→ Problem statement
Each line of the entries that contains the word "wikis" adds one. Reply with the resulting number only.

Data extracted from a collection:
_ _ _ _ _

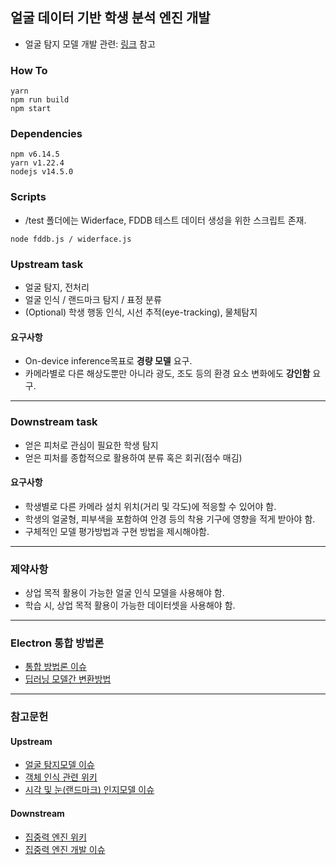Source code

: ## 얼굴 데이터 기반 학생 분석 엔진 개발

- 얼굴 탐지 모델 개발 관련: [링크](https://13.125.91.162/swmaestro/183-2/tree/master/detect_model) 참고

### How To

```
yarn
npm run build
npm start
```

### Dependencies

```
npm v6.14.5
yarn v1.22.4
nodejs v14.5.0
```

### Scripts

- /test 폴더에는 Widerface, FDDB 테스트 데이터 생성을 위한 스크립트 존재.

```
node fddb.js / widerface.js
```

### Upstream task

- 얼굴 탐지, 전처리
- 얼굴 인식 / 랜드마크 탐지 / 표정 분류
- (Optional) 학생 행동 인식, 시선 추적(eye-tracking), 물체탐지

#### 요구사항

- On-device inference목표로 **경량 모델** 요구.
- 카메라별로 다른 해상도뿐만 아니라 광도, 조도 등의 환경 요소 변화에도 **강인함** 요구.

---

### Downstream task

- 얻은 피처로 관심이 필요한 학생 탐지
- 얻은 피처를 종합적으로 활용하여 분류 혹은 회귀(점수 매김)

#### 요구사항

- 학생별로 다른 카메라 설치 위치(거리 및 각도)에 적응할 수 있어야 함.
- 학생의 얼굴형, 피부색을 포함하여 안경 등의 착용 기구에 영향을 적게 받아야 함.
- 구체적인 모델 평가방법과 구현 방법을 제시해야함.

---

### 제약사항

- 상업 목적 활용이 가능한 얼굴 인식 모델을 사용해야 함.
- 학습 시, 상업 목적 활용이 가능한 데이터셋을 사용해야 함.

---

### Electron 통합 방법론

- [통합 방법론 이슈](https://13.125.91.162/swmaestro/183-2/issues/6)
- [딥러닝 모델간 변환방법](https://13.125.91.162/swmaestro/183-2/-/wikis/%EB%94%A5%EB%9F%AC%EB%8B%9D-framework-%EB%AA%A8%EB%8D%B8%EA%B0%84-%EB%B3%80%ED%99%98%EB%B0%A9%EB%B2%95)

---

### 참고문헌

#### Upstream

- [얼굴 탐지모델 이슈](https://13.125.91.162/swmaestro/183-2/issues/1)
- [객체 인식 관련 위키](https://13.125.91.162/swmaestro/183-2/-/wikis/Object-Detection%EA%B3%BC-YOLO)
- [시각 및 눈(랜드마크) 인지모델 이슈](https://13.125.91.162/swmaestro/183-2/issues/5)

#### Downstream

- [집중력 엔진 위키](https://13.125.91.162/swmaestro/183-2/-/wikis/faceAPI%EA%B8%B0%EB%B0%98-%ED%94%84%EB%A1%9C%ED%86%A0%ED%83%80%EC%9E%85-%EC%97%94%EC%A7%84-%EA%B5%AC%ED%98%84)
- [집중력 엔진 개발 이슈](https://13.125.91.162/swmaestro/183-2/issues/7)
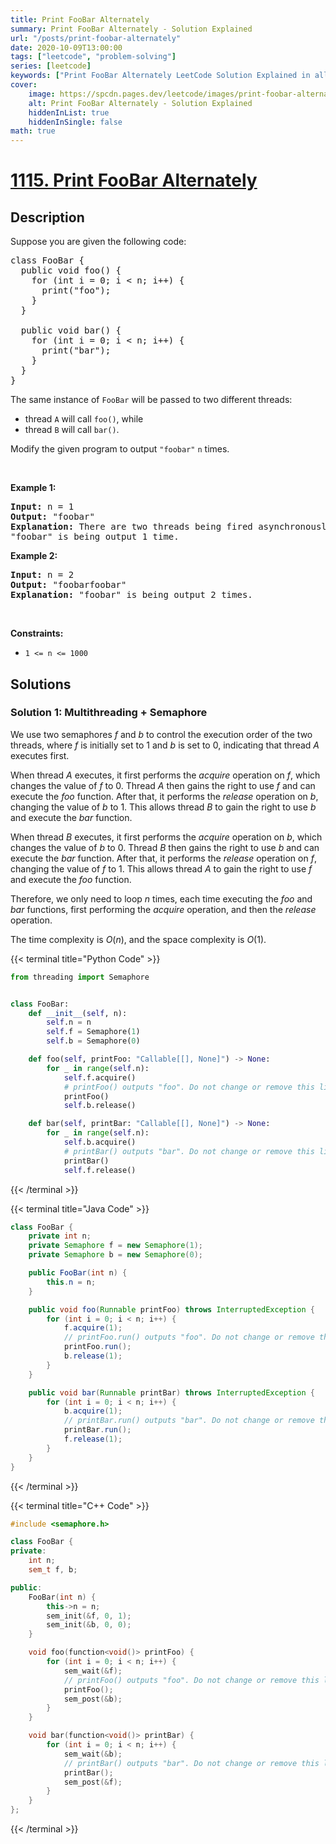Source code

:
 ```yaml
---
title: Print FooBar Alternately
summary: Print FooBar Alternately - Solution Explained
url: "/posts/print-foobar-alternately"
date: 2020-10-09T13:00:00
tags: ["leetcode", "problem-solving"]
series: [leetcode]
keywords: ["Print FooBar Alternately LeetCode Solution Explained in all languages", "1115", "leetcode question 1115", "Print FooBar Alternately", "LeetCode", "leetcode solution in Python3 C++ Java Go PHP Ruby Swift TypeScript Rust C# JavaScript C", "GeeksforGeeks", "InterviewBit", "Coding Ninjas", "HackerRank", "HackerEarth", "CodeChef", "TopCoder", "AlgoExpert", "freeCodeCamp", "Codeforces", "GitHub", "AtCoder", "Samir Paul"]
cover:
    image: https://spcdn.pages.dev/leetcode/images/print-foobar-alternately.webp
    alt: Print FooBar Alternately - Solution Explained
    hiddenInList: true
    hiddenInSingle: false
math: true
---
```



# [1115. Print FooBar Alternately](https://leetcode.com/problems/print-foobar-alternately)


## Description

<p>Suppose you are given the following code:</p>

<pre>
class FooBar {
  public void foo() {
    for (int i = 0; i &lt; n; i++) {
      print(&quot;foo&quot;);
    }
  }

  public void bar() {
    for (int i = 0; i &lt; n; i++) {
      print(&quot;bar&quot;);
    }
  }
}
</pre>

<p>The same instance of <code>FooBar</code> will be passed to two different threads:</p>

<ul>
	<li>thread <code>A</code> will call <code>foo()</code>, while</li>
	<li>thread <code>B</code> will call <code>bar()</code>.</li>
</ul>

<p>Modify the given program to output <code>&quot;foobar&quot;</code> <code>n</code> times.</p>

<p>&nbsp;</p>
<p><strong class="example">Example 1:</strong></p>

<pre>
<strong>Input:</strong> n = 1
<strong>Output:</strong> &quot;foobar&quot;
<strong>Explanation:</strong> There are two threads being fired asynchronously. One of them calls foo(), while the other calls bar().
&quot;foobar&quot; is being output 1 time.
</pre>

<p><strong class="example">Example 2:</strong></p>

<pre>
<strong>Input:</strong> n = 2
<strong>Output:</strong> &quot;foobarfoobar&quot;
<strong>Explanation:</strong> &quot;foobar&quot; is being output 2 times.
</pre>

<p>&nbsp;</p>
<p><strong>Constraints:</strong></p>

<ul>
	<li><code>1 &lt;= n &lt;= 1000</code></li>
</ul>

## Solutions

### Solution 1: Multithreading + Semaphore

We use two semaphores $f$ and $b$ to control the execution order of the two threads, where $f$ is initially set to $1$ and $b$ is set to $0$, indicating that thread $A$ executes first.

When thread $A$ executes, it first performs the $acquire$ operation on $f$, which changes the value of $f$ to $0$. Thread $A$ then gains the right to use $f$ and can execute the $foo$ function. After that, it performs the $release$ operation on $b$, changing the value of $b$ to $1$. This allows thread $B$ to gain the right to use $b$ and execute the $bar$ function.

When thread $B$ executes, it first performs the $acquire$ operation on $b$, which changes the value of $b$ to $0$. Thread $B$ then gains the right to use $b$ and can execute the $bar$ function. After that, it performs the $release$ operation on $f$, changing the value of $f$ to $1$. This allows thread $A$ to gain the right to use $f$ and execute the $foo$ function.

Therefore, we only need to loop $n$ times, each time executing the $foo$ and $bar$ functions, first performing the $acquire$ operation, and then the $release$ operation.

The time complexity is $O(n)$, and the space complexity is $O(1)$.

<!-- tabs:start -->

{{< terminal title="Python Code" >}}
```python
from threading import Semaphore


class FooBar:
    def __init__(self, n):
        self.n = n
        self.f = Semaphore(1)
        self.b = Semaphore(0)

    def foo(self, printFoo: "Callable[[], None]") -> None:
        for _ in range(self.n):
            self.f.acquire()
            # printFoo() outputs "foo". Do not change or remove this line.
            printFoo()
            self.b.release()

    def bar(self, printBar: "Callable[[], None]") -> None:
        for _ in range(self.n):
            self.b.acquire()
            # printBar() outputs "bar". Do not change or remove this line.
            printBar()
            self.f.release()
```
{{< /terminal >}}

{{< terminal title="Java Code" >}}
```java
class FooBar {
    private int n;
    private Semaphore f = new Semaphore(1);
    private Semaphore b = new Semaphore(0);

    public FooBar(int n) {
        this.n = n;
    }

    public void foo(Runnable printFoo) throws InterruptedException {
        for (int i = 0; i < n; i++) {
            f.acquire(1);
            // printFoo.run() outputs "foo". Do not change or remove this line.
            printFoo.run();
            b.release(1);
        }
    }

    public void bar(Runnable printBar) throws InterruptedException {
        for (int i = 0; i < n; i++) {
            b.acquire(1);
            // printBar.run() outputs "bar". Do not change or remove this line.
            printBar.run();
            f.release(1);
        }
    }
}
```
{{< /terminal >}}

{{< terminal title="C++ Code" >}}
```cpp
#include <semaphore.h>

class FooBar {
private:
    int n;
    sem_t f, b;

public:
    FooBar(int n) {
        this->n = n;
        sem_init(&f, 0, 1);
        sem_init(&b, 0, 0);
    }

    void foo(function<void()> printFoo) {
        for (int i = 0; i < n; i++) {
            sem_wait(&f);
            // printFoo() outputs "foo". Do not change or remove this line.
            printFoo();
            sem_post(&b);
        }
    }

    void bar(function<void()> printBar) {
        for (int i = 0; i < n; i++) {
            sem_wait(&b);
            // printBar() outputs "bar". Do not change or remove this line.
            printBar();
            sem_post(&f);
        }
    }
};
```
{{< /terminal >}}

<!-- tabs:end -->

<!-- end -->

_ _ _ _ _

→ Response box
3